Exercise:
The lines to repeat are those below from the one containing "This repository contains" down to the one containing "ScanNet: Fine-tuned Segformer", both included; reproduce them exactly and nothing else.

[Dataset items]
════════

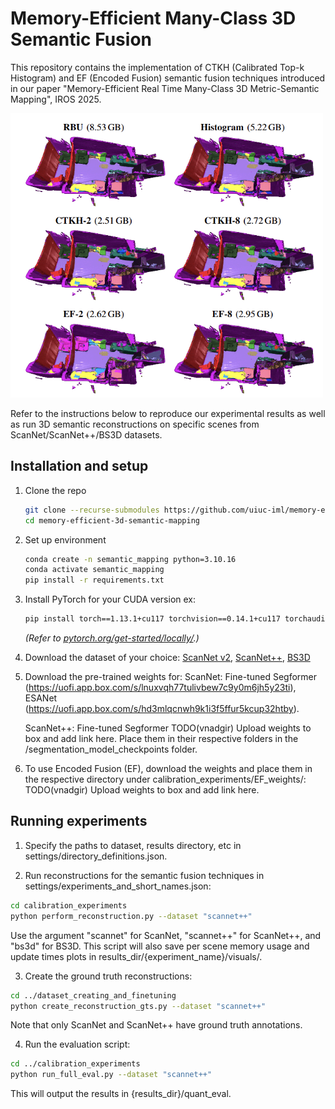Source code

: # Memory-Efficient Many-Class 3D Semantic Fusion
This repository contains the implementation of CTKH (Calibrated Top-k Histogram) and EF (Encoded Fusion) semantic fusion techniques introduced in our paper "Memory-Efficient Real Time Many-Class 3D Metric-Semantic Mapping", IROS 2025. 

<img src="utils/fig1.png" width=500>

Refer to the instructions below to reproduce our experimental results as well as run 3D semantic reconstructions on specific scenes from ScanNet/ScanNet++/BS3D datasets.
## Installation and setup
1. Clone the repo
    ```bash
    git clone --recurse-submodules https://github.com/uiuc-iml/memory-efficient-3d-semantic-mapping.git
    cd memory-efficient-3d-semantic-mapping
    ```
2. Set up environment
    ```bash
    conda create -n semantic_mapping python=3.10.16
    conda activate semantic_mapping
    pip install -r requirements.txt
    ```

3.  Install PyTorch for your CUDA version
    ex:
    ```bash
    pip install torch==1.13.1+cu117 torchvision==0.14.1+cu117 torchaudio==0.13.1  --extra-index-url https://download.pytorch.org/whl/cu117
    ```
    *(Refer to [pytorch.org/get-started/locally/](https://pytorch.org/get-started/locally/).)*

4. Download the dataset of your choice: [ScanNet v2](https://github.com/ScanNet/ScanNet), [ScanNet++](https://kaldir.vc.in.tum.de/scannetpp/), [BS3D](https://etsin.fairdata.fi/dataset/3836511a-29ba-4703-98b6-40e59bb5cd50)

5. Download the pre-trained weights for:
   ScanNet: Fine-tuned Segformer (https://uofi.app.box.com/s/lnuxvqh77tulivbew7c9y0m6jh5y23ti),
    ESANet (https://uofi.app.box.com/s/hd3mlqcnwh9k1i3f5ffur5kcup32htby).

   ScanNet++: Fine-tuned Segformer TODO(vnadgir) Upload weights to box and add link here.
   Place them in their respective folders in the /segmentation_model_checkpoints folder.

6. To use Encoded Fusion (EF), download the weights and place them in the respective directory under calibration_experiments/EF_weights/: TODO(vnadgir) Upload weights to box and add link here.

## Running experiments
1. Specify the paths to dataset, results directory, etc in settings/directory_definitions.json.

2. Run reconstructions for the semantic fusion techniques in settings/experiments_and_short_names.json:
```bash
cd calibration_experiments
python perform_reconstruction.py --dataset "scannet++"
```
Use the argument "scannet" for ScanNet, "scannet++" for ScanNet++, and "bs3d" for BS3D.
This script will also save per scene memory usage and update times plots in results_dir/{experiment_name}/visuals/.

3. Create the ground truth reconstructions:
```bash
cd ../dataset_creating_and_finetuning
python create_reconstruction_gts.py --dataset "scannet++"
```
Note that only ScanNet and ScanNet++ have ground truth annotations.

4. Run the evaluation script:
```bash
cd ../calibration_experiments
python run_full_eval.py --dataset "scannet++"
```
This will output the results in {results_dir}/quant_eval.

════════

Answer to this task:
This repository contains the implementation of CTKH (Calibrated Top-k Histogram) and EF (Encoded Fusion) semantic fusion techniques introduced in our paper "Memory-Efficient Real Time Many-Class 3D Metric-Semantic Mapping", IROS 2025. 

<img src="utils/fig1.png" width=500>

Refer to the instructions below to reproduce our experimental results as well as run 3D semantic reconstructions on specific scenes from ScanNet/ScanNet++/BS3D datasets.
## Installation and setup
1. Clone the repo
    ```bash
    git clone --recurse-submodules https://github.com/uiuc-iml/memory-efficient-3d-semantic-mapping.git
    cd memory-efficient-3d-semantic-mapping
    ```
2. Set up environment
    ```bash
    conda create -n semantic_mapping python=3.10.16
    conda activate semantic_mapping
    pip install -r requirements.txt
    ```

3.  Install PyTorch for your CUDA version
    ex:
    ```bash
    pip install torch==1.13.1+cu117 torchvision==0.14.1+cu117 torchaudio==0.13.1  --extra-index-url https://download.pytorch.org/whl/cu117
    ```
    *(Refer to [pytorch.org/get-started/locally/](https://pytorch.org/get-started/locally/).)*

4. Download the dataset of your choice: [ScanNet v2](https://github.com/ScanNet/ScanNet), [ScanNet++](https://kaldir.vc.in.tum.de/scannetpp/), [BS3D](https://etsin.fairdata.fi/dataset/3836511a-29ba-4703-98b6-40e59bb5cd50)

5. Download the pre-trained weights for:
   ScanNet: Fine-tuned Segformer (https://uofi.app.box.com/s/lnuxvqh77tulivbew7c9y0m6jh5y23ti),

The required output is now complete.